* [WHAT YOU WILL DO]: From the entries that follow, copy every line with the word "Analytics".

Source texts of formatted documents:
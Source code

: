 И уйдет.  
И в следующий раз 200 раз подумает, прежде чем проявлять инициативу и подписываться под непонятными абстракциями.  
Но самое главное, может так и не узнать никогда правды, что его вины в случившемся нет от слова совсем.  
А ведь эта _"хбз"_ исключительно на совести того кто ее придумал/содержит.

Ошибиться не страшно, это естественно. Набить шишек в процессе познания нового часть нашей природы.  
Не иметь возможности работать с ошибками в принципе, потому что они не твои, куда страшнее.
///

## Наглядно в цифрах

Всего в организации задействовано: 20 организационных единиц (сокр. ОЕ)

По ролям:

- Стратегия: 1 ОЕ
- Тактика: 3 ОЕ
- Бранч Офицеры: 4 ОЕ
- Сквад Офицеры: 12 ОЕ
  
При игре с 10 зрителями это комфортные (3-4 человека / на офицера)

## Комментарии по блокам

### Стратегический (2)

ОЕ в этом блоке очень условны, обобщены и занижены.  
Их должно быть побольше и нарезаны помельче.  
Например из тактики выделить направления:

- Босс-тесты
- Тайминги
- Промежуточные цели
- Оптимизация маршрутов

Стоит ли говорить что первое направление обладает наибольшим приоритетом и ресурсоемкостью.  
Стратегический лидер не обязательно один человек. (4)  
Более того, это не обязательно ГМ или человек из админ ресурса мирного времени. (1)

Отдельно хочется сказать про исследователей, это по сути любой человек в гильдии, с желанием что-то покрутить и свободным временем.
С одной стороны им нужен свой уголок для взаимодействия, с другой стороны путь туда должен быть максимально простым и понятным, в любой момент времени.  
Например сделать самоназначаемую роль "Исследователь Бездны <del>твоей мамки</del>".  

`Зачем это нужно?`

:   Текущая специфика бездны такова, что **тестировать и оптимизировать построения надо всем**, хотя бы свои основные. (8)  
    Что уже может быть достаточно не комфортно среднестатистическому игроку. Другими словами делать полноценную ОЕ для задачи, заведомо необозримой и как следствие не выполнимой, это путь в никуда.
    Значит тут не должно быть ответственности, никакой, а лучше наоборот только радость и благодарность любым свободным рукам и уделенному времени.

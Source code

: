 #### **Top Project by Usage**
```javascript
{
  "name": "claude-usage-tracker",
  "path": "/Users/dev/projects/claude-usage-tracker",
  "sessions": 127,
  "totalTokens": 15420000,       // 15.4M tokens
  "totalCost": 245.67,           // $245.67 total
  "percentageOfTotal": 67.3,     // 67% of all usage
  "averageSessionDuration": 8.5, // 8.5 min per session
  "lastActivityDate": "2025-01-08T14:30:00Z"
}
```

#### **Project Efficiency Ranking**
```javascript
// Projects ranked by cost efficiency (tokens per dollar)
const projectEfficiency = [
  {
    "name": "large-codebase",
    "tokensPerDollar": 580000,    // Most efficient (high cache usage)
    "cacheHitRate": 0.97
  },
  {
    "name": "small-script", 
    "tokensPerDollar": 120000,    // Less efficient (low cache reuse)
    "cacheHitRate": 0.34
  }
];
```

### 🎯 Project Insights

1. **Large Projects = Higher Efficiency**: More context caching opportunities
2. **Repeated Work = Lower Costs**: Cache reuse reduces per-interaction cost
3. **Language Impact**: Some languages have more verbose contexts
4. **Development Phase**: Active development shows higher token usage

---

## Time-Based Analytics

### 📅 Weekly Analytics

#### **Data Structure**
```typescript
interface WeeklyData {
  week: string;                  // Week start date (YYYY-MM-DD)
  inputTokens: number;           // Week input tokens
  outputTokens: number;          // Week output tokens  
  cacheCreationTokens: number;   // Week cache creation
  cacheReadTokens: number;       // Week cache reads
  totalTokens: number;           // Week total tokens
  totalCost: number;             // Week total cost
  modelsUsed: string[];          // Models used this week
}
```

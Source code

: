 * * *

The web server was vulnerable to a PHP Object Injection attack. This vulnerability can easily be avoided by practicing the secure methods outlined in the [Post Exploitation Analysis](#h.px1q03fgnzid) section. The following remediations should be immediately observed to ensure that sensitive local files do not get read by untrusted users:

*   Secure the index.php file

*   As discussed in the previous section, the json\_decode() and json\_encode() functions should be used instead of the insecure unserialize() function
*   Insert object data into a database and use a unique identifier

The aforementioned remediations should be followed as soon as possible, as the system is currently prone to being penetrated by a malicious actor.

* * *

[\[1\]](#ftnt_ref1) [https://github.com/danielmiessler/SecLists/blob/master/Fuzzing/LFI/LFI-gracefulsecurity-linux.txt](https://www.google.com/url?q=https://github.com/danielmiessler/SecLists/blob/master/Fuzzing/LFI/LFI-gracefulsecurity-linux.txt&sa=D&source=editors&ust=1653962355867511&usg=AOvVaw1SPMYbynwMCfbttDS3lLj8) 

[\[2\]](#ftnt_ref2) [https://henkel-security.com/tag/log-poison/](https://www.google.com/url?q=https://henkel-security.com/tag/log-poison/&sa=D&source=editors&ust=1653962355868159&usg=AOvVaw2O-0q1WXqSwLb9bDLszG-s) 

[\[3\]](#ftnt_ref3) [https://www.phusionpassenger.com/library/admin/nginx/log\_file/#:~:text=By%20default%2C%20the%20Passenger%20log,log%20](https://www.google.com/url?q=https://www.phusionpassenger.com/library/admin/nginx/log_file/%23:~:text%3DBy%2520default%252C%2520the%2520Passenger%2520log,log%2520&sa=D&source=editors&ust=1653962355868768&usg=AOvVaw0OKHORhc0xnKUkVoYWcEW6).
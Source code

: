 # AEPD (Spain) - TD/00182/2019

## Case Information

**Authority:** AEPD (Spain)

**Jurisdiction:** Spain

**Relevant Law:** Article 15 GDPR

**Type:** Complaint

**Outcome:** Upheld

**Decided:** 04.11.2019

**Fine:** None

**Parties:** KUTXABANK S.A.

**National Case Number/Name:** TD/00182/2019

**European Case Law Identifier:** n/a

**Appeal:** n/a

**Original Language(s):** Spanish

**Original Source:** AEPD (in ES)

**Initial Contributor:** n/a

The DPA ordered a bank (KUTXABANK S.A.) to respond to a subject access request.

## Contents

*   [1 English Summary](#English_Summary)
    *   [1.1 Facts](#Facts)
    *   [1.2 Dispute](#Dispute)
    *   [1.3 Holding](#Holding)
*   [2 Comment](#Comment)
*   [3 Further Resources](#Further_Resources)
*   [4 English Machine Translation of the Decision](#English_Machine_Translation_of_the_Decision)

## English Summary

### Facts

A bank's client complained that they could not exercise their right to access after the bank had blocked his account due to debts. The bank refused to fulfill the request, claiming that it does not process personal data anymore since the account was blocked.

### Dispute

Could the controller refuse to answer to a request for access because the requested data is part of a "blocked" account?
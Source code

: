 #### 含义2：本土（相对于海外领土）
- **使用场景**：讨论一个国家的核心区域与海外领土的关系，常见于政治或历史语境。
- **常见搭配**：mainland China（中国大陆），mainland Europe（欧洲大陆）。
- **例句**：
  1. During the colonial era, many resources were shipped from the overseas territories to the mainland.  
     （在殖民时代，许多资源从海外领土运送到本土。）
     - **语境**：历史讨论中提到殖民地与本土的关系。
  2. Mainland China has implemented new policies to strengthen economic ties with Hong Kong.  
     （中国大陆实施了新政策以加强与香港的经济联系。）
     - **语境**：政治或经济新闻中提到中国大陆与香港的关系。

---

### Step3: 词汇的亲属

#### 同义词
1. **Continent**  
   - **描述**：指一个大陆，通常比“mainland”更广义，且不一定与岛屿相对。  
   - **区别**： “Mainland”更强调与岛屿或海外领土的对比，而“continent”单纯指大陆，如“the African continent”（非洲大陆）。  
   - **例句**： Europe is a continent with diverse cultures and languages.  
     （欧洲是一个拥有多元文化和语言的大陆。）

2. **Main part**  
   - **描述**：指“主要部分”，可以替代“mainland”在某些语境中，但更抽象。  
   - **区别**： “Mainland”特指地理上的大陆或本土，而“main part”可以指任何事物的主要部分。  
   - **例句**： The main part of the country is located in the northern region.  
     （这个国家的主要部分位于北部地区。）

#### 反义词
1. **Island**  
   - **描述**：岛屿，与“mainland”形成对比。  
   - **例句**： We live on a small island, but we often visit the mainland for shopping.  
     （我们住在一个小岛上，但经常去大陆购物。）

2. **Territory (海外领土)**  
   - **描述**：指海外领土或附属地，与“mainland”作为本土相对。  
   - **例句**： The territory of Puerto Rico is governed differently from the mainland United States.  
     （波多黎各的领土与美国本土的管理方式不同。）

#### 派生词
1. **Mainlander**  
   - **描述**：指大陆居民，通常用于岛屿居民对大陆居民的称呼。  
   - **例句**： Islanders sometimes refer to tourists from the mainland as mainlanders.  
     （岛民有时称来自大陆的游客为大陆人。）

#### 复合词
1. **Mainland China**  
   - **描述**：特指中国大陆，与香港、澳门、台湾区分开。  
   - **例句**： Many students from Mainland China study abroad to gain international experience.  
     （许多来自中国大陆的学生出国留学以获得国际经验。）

* [OUTPUT OF THE TASK]:
## Time-Based Analytics
### 📅 Weekly Analytics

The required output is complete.